===== Data for review =====

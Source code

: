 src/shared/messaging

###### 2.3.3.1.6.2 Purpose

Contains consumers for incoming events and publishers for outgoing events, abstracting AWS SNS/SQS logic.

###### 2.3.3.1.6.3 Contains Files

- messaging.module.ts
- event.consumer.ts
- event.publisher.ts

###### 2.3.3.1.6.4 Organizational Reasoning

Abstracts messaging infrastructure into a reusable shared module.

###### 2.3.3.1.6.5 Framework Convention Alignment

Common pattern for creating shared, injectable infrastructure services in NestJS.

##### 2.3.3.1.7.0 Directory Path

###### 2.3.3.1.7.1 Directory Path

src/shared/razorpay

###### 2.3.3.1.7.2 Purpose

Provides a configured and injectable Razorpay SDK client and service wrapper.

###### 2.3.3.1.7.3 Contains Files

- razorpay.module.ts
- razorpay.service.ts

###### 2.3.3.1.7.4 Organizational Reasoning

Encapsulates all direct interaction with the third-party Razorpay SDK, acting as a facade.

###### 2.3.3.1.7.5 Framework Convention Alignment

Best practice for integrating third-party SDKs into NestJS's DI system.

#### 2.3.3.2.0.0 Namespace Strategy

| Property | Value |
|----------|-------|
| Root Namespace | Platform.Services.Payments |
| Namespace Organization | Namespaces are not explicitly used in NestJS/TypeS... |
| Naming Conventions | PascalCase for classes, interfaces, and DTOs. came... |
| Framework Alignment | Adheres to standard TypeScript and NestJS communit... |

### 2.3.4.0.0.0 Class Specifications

=====

▶ _Exercise objective_:
Reproduce exactly what appears from the line containing "- messaging.module.ts" down to the final line of the data.

▶ _Answer section_:
- messaging.module.ts
- event.consumer.ts
- event.publisher.ts

###### 2.3.3.1.6.4 Organizational Reasoning

Abstracts messaging infrastructure into a reusable shared module.

###### 2.3.3.1.6.5 Framework Convention Alignment

Common pattern for creating shared, injectable infrastructure services in NestJS.

##### 2.3.3.1.7.0 Directory Path

###### 2.3.3.1.7.1 Directory Path

src/shared/razorpay

###### 2.3.3.1.7.2 Purpose

Provides a configured and injectable Razorpay SDK client and service wrapper.

###### 2.3.3.1.7.3 Contains Files

- razorpay.module.ts
- razorpay.service.ts

###### 2.3.3.1.7.4 Organizational Reasoning

Encapsulates all direct interaction with the third-party Razorpay SDK, acting as a facade.

###### 2.3.3.1.7.5 Framework Convention Alignment

Best practice for integrating third-party SDKs into NestJS's DI system.

#### 2.3.3.2.0.0 Namespace Strategy

| Property | Value |
|----------|-------|
| Root Namespace | Platform.Services.Payments |
| Namespace Organization | Namespaces are not explicitly used in NestJS/TypeS... |
| Naming Conventions | PascalCase for classes, interfaces, and DTOs. came... |
| Framework Alignment | Adheres to standard TypeScript and NestJS communit... |

### 2.3.4.0.0.0 Class Specifications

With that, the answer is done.